O Tribunal de Justiça de Pernambuco (TJPE) decidiu, no último dia 20 de março, que a Igreja Universal do Reino de Deus deverá indenizar em R$ 30 mil um ex-membro que doou praticamente todos os seus bens, incluindo uma padaria, à denominação religiosa. A 5ª Câmara Cível rejeitou, por unanimidade, o recurso da igreja e confirmou a sentença de primeira instância, proferida em 2022.
Segundo os autos do processo, o homem, de 50 anos, alegou ter sido induzido a vender sua padaria — única fonte de renda — e entregar todo o valor à igreja, após constantes pressões de um líder religioso da instituição.
A Justiça entendeu que houve coação moral e abuso de direito, praticados por meio de discursos que exploravam a fé e a vulnerabilidade emocional do fiel.
Discurso religioso como instrumento de pressão
O caso ocorreu em uma igreja da Universal localizada no bairro Santo Amaro, na cidade do Recife (PE). Conforme relatado nos autos, o homem foi convencido de que somente um “sacrifício completo” — que incluía entregar todos os seus bens — mudaria sua vida.
“Sacrifício é toda a força. O senhor vai ficar na mesma, ou com a vida pior ainda, porque rejeitou o altar.”
“Sem o sacrifício, o diabo vai usar a sua ex-mulher e a filha dela para tirar tudo do senhor”.
A Justiça entendeu que esse tipo de abordagem ultrapassa os limites da liberdade religiosa e configura má-fé e abuso de poder espiritual, segundo o relator do caso, desembargador Agenor Ferreira de Lima Filho.
“A imposição de tais expectativas, positivas e negativas, explorando a fé e a fragilidade emocional, excede os limites da liberdade religiosa, configurando abuso de poder e má-fé”, afirmou o magistrado em seu voto.
Ainda de acordo com o tribunal, o pastor chegou a orientar que o homem não dividisse os bens com a ex-companheira e entregasse tudo no altar:
“Pega tudo que o senhor tem, põe no altar, no sacrifício, para Deus te abençoar”.
A decisão também citou a violação do princípio da autonomia da vontade, uma vez que as declarações induziam medo, submissão e isolamento do fiel de sua rede de apoio.
Posição da Igreja Universal
Procurada pelo portal Uol, a Igreja Universal do Reino de Deus afirmou, em nota, que a decisão judicial representa uma interferência indevida do Estado nas relações entre fiéis e suas igrejas.
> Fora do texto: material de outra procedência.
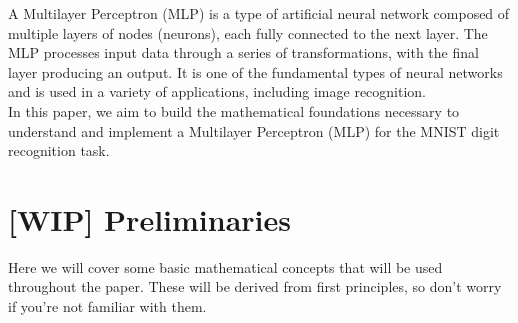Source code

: \documentclass[9pt]{extarticle}
\theoremstyle{plain}
\theoremstyle{definition}
\theoremstyle{remark}
\begin{document}
\vspace{0.4cm}
\noindent A Multilayer Perceptron (MLP) is a type of artificial neural network composed of multiple
layers of nodes (neurons), each fully connected to the next layer. The MLP processes input data through
a series of transformations, with the final layer producing an output. It is one of the fundamental types
of neural networks and is used in a variety of applications, including image recognition. \\[2ex]
In this paper, we aim to build the mathematical foundations necessary to understand and implement a
Multilayer Perceptron (MLP) for the MNIST digit recognition task.

\pagebreak

\tableofcontents

\pagebreak
\section*{[WIP] Preliminaries}
Here we will cover some basic mathematical concepts that will be used throughout the paper. These will be derived from first principles, so don't worry if you're not familiar with them.
\end{document}
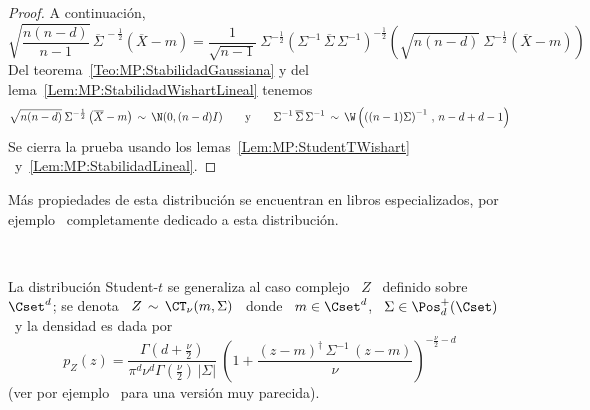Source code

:\begin{proof}
  A continuaci\'on,
  \[
  \sqrt{\frac{n   (n-d)}{n-1}}   \,   \overline{\Sigma}^{\,   -\frac12}   \left(
    \overline{X}-m \right)  = \frac{1}{\sqrt{n-1}} \:  \Sigma^{- \frac12} \left(
    \Sigma^{-1}  \, \overline{\Sigma}  \, \Sigma^{-1}  \right)^{-\frac12} \left(
    \sqrt{n (n-d)} \: \Sigma^{-\frac12} \left( \overline{X}-m \right) \right)
  \]
  Del           teorema~\ref{Teo:MP:StabilidadGaussiana}          y          del
  lema~\ref{Lem:MP:StabilidadWishartLineal} tenemos
  \[
  \sqrt{n (n-d)}  \: \Sigma^{-\frac12} \left( \overline{X}-m \right)  \, \sim \,
  \N(0 ,  (n-d) I)  \qquad \mbox{y} \qquad  \Sigma^{-1} \,  \overline{\Sigma} \,
  \Sigma^{-1}  \, \sim  \, \W\left(  \left( (n-1)  \Sigma \right)^{-1}  \,  , \,
    n-d+d-1 \right)
  \]
  Se   cierra   la  prueba   usando   los  lemas~\ref{Lem:MP:StudentTWishart}   \
  y~\ref{Lem:MP:StabilidadLineal}.
\end{proof}



M\'as propiedades de esta distribuci\'on se encuentran en libros especializados,
por ejemplo~\cite{KotNad04} completamente dedicado a esta distribuci\'on.

\

La distribuci\'on  Student-$t$ se generaliza al  caso complejo \  $Z$ \ definido
sobre $\Cset^d$; se denota  \ $Z \, \sim \, \CT_\nu(m,\Sigma)$ \  donde \ $m \in
\Cset^d$, \ $\Sigma \in \Pos_d^+(\Cset)$ \ y la densidad es dada por \
%
\[
p_Z(z) = \frac{\Gamma\left( d  + \frac{\nu}{2} \right)}{\pi^d \nu^d \Gamma\left(
    \frac{\nu}{2}   \right)  \,   \left|   \Sigma  \right|}   \:   \left(  1   +
  \frac{(z-m)^\dag \, \Sigma^{-1} \, (z-m)}{\nu} \right)^{- \frac{\nu}{2}-d}
\]
%
(ver  por  ejemplo~\cite[\S~5.12  y   ref.]{KotNad04}  para  una  versi\'on  muy
parecida).

\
A instituição declarou:
“Sem a proteção da lei, nenhuma igreja ou instituição assistencialista que dependa de doações voluntárias poderia existir, especialmente frente a doadores arrependidos”.
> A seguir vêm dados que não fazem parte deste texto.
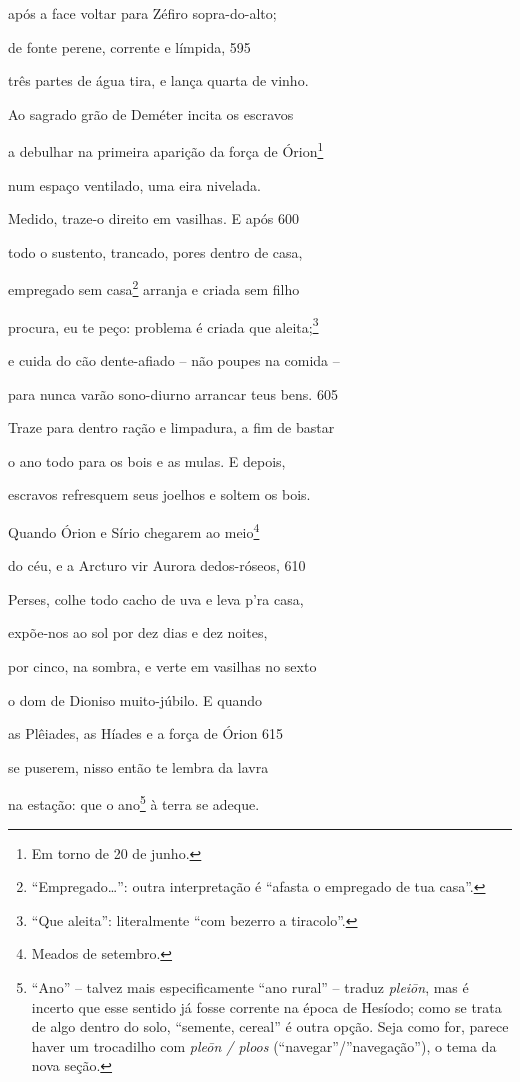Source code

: após a face voltar para Zéfiro sopra-do-alto;

de fonte perene, corrente e límpida, \num{595}

três partes de água tira, e lança quarta de vinho.

Ao sagrado grão de Deméter incita os escravos

a debulhar na primeira aparição da força de Órion\footnote{Em torno de 20 de junho.}

num espaço ventilado, uma eira nivelada.

Medido, traze-o direito em vasilhas. E após \num{600}

todo o sustento, trancado, pores dentro de casa,

empregado sem casa\footnote{``Empregado\ldots{}'': outra interpretação é ``afasta o empregado de tua casa''.} arranja e criada sem filho

procura, eu te peço: problema é criada que aleita;\footnote{``Que aleita'': literalmente ``com bezerro a tiracolo''.}

e cuida do cão dente-afiado -- não poupes na comida --

para nunca varão sono-diurno arrancar teus bens. \num{605}

Traze para dentro ração e limpadura, a fim de bastar

o ano todo para os bois e as mulas. E depois,

escravos refresquem seus joelhos e soltem os bois.

Quando Órion e Sírio chegarem ao meio\footnote{Meados de setembro.}

do céu, e a Arcturo vir Aurora dedos-róseos, \num{610}

Perses, colhe todo cacho de uva e leva p'ra casa,

expõe-nos ao sol por dez dias e dez noites,

por cinco, na sombra, e verte em vasilhas no sexto

o dom de Dioniso muito-júbilo. E quando

as Plêiades, as Híades e a força de Órion \num{615}

se puserem, nisso então te lembra da lavra

na estação: que o ano\footnote{``Ano'' -- talvez mais especificamente ``ano rural'' -- traduz
\emph{pleiōn}, mas é incerto que esse sentido já fosse corrente na época
de Hesíodo; como se trata de algo dentro do solo, ``semente, cereal'' é
outra opção. Seja como for, parece haver um trocadilho com \emph{pleōn /
ploos} (``navegar''/''navegação''), o tema da nova seção.} à terra se adeque.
A Universal alegou ainda que o ex-membro é uma pessoa esclarecida e que teria feito outras ofertas voluntárias anteriormente. A igreja também afirmou que recorrerá da decisão, argumentando que não teve a oportunidade de apresentar provas na primeira instância.
Precedente e liberdade religiosa
A decisão da 5ª Câmara Cível é considerada um precedente relevante para casos semelhantes envolvendo instituições religiosas. A professora Virgínia Machado, do Centro Universitário Uniarnaldo, afirmou:
“É um bom precedente, porque reconhece que há limites para a liberdade religiosa quando ela colide com a dignidade humana”.
De acordo com a Constituição Federal, o direito à liberdade religiosa é garantido, mas não absoluto. A legislação brasileira estabelece que esse direito deve ser exercido com respeito à dignidade da pessoa humana e sem violar princípios como a boa-fé (Romanos 14:22-23; 1 Pedro 5:2-3).
Caso mantida pelas instâncias superiores, a decisão do TJPE poderá contribuir para consolidar uma jurisprudência mais protetiva aos fiéis em situação de vulnerabilidade, especialmente quando há indícios de coação espiritual e manipulação emocional.